- [Extracted data]:
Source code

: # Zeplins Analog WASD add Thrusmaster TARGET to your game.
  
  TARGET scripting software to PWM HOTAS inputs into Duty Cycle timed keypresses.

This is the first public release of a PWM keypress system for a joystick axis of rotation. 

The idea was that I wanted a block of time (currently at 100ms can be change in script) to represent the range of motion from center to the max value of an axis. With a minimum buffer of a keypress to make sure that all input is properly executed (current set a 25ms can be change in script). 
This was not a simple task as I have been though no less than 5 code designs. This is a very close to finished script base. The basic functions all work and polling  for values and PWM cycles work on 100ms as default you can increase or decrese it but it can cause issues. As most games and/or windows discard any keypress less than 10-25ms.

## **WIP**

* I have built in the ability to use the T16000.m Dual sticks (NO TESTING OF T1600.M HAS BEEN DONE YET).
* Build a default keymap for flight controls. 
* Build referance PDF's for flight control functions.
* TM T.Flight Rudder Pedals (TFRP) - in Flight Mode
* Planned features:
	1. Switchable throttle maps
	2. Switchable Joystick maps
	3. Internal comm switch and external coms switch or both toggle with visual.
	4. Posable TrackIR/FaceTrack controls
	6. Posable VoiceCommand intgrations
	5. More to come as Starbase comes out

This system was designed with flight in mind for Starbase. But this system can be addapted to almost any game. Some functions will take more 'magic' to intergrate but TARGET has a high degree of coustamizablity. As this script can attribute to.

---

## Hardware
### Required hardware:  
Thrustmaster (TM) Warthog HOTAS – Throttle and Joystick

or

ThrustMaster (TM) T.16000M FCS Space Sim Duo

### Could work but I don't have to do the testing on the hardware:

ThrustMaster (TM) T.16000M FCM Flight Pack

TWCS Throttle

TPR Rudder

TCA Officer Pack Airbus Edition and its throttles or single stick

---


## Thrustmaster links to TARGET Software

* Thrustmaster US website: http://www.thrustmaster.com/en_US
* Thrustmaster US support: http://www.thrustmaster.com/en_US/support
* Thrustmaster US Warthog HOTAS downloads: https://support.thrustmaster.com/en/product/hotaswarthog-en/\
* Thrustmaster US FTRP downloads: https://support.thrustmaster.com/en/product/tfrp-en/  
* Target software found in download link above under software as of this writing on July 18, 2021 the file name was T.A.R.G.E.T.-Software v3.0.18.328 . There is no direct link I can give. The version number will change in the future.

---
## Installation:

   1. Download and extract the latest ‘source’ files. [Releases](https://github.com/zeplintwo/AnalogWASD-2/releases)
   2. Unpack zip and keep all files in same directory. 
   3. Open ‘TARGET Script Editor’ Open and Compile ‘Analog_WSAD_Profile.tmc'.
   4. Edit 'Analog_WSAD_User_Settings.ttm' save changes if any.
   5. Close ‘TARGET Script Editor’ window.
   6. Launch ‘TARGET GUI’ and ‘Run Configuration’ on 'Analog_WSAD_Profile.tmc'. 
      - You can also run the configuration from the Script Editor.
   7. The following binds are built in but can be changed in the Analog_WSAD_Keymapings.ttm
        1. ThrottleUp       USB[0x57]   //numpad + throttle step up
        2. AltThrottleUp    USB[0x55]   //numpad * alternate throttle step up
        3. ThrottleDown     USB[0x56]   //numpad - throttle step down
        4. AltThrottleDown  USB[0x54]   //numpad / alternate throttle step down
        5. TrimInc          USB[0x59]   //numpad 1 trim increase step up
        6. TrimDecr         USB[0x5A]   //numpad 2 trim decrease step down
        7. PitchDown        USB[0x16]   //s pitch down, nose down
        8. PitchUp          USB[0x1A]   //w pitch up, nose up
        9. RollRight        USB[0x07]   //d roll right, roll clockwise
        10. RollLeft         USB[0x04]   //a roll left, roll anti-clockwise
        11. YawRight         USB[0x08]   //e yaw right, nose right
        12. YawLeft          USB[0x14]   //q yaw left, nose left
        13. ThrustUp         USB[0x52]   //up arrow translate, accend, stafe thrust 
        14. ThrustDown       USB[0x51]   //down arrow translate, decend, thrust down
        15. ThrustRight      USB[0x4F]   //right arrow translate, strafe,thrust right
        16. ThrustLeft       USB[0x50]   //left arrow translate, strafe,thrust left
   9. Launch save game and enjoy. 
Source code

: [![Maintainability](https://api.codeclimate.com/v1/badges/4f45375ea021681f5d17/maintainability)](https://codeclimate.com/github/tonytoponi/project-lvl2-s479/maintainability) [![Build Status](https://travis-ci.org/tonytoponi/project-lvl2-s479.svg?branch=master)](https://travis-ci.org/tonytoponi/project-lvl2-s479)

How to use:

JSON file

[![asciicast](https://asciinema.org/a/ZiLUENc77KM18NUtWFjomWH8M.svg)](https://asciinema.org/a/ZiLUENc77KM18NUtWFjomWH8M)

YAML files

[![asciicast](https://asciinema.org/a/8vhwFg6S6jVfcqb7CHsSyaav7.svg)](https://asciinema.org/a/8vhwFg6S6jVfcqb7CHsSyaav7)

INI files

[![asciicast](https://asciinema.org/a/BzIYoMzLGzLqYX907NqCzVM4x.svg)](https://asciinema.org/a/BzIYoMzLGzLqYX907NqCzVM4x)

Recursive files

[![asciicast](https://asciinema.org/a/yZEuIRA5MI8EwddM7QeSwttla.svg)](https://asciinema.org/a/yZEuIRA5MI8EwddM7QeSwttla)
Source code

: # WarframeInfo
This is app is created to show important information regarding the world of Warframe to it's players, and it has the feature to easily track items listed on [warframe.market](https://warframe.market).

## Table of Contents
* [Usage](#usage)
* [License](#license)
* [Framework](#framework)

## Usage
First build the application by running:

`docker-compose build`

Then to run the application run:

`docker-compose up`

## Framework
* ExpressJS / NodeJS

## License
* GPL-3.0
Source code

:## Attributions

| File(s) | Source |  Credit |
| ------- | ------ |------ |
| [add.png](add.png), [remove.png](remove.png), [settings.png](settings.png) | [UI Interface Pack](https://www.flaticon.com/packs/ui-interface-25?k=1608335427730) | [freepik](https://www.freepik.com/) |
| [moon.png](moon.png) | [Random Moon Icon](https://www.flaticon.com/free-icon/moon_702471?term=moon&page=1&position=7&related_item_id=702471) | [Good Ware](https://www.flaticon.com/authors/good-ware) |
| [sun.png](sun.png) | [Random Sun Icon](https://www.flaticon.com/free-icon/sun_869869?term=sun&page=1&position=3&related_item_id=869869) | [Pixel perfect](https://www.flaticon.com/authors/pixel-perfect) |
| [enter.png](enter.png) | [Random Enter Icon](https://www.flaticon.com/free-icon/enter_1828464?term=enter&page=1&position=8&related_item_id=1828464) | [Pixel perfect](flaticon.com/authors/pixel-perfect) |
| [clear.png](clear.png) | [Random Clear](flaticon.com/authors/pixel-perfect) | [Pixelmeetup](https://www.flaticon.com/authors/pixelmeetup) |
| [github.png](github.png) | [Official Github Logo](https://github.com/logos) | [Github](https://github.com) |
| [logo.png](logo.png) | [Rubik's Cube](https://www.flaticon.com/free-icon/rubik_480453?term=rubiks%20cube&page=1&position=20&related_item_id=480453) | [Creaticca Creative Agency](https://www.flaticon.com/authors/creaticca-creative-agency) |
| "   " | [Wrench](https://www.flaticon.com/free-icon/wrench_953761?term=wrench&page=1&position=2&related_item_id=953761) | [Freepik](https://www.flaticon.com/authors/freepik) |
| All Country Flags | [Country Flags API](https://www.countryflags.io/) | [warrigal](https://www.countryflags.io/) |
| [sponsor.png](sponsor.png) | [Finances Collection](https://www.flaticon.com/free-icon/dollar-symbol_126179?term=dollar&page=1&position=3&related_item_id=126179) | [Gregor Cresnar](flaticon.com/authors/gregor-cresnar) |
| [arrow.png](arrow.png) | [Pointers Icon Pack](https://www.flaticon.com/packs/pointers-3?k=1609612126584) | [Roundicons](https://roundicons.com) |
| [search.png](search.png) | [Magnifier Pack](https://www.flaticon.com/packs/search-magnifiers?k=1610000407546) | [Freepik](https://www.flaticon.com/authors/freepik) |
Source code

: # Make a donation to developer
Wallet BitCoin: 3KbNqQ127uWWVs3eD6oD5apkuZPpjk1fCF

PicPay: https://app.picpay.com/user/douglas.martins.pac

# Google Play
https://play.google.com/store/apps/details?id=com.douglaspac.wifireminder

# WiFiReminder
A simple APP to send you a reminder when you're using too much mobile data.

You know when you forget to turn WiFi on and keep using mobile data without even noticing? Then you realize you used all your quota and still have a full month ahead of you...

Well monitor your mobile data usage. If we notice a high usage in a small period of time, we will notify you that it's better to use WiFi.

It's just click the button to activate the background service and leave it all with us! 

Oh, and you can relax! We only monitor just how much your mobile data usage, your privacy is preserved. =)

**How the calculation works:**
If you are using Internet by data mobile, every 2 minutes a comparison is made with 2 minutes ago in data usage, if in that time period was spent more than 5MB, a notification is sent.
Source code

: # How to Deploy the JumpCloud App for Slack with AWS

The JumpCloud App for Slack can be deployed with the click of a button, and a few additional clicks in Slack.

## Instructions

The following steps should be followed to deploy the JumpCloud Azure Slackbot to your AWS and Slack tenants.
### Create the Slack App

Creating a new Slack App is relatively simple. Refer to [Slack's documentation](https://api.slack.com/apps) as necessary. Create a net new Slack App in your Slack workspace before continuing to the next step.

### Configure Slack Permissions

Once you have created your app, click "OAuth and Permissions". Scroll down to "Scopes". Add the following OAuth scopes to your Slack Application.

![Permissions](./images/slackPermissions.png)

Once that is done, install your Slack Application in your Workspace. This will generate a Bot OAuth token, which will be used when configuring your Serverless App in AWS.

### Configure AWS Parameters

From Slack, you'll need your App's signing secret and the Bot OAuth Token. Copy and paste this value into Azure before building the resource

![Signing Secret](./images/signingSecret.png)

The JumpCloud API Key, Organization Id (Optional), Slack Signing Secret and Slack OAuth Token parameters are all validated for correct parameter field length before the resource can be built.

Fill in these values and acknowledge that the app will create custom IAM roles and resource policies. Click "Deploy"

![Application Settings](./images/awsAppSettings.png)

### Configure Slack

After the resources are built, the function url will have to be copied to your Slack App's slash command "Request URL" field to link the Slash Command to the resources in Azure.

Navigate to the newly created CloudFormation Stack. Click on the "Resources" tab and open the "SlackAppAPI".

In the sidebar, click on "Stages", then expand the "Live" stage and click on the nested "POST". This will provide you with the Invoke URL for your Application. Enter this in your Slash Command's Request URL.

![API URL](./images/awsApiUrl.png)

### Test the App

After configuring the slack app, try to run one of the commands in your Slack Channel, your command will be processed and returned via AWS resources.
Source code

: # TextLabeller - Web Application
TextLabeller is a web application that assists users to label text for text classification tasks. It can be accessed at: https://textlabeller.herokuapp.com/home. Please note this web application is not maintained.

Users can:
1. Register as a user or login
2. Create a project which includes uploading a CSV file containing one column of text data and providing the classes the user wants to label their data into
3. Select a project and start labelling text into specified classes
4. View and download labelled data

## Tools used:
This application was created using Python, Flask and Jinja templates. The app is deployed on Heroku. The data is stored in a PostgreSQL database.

- [How to complete this task]:
Throughout the records above, find the lines in which the word "trim" appears and return them.

- [Expected answer]:
        5. TrimInc          USB[0x59]   //numpad 1 trim increase step up
        6. TrimDecr         USB[0x5A]   //numpad 2 trim decrease step down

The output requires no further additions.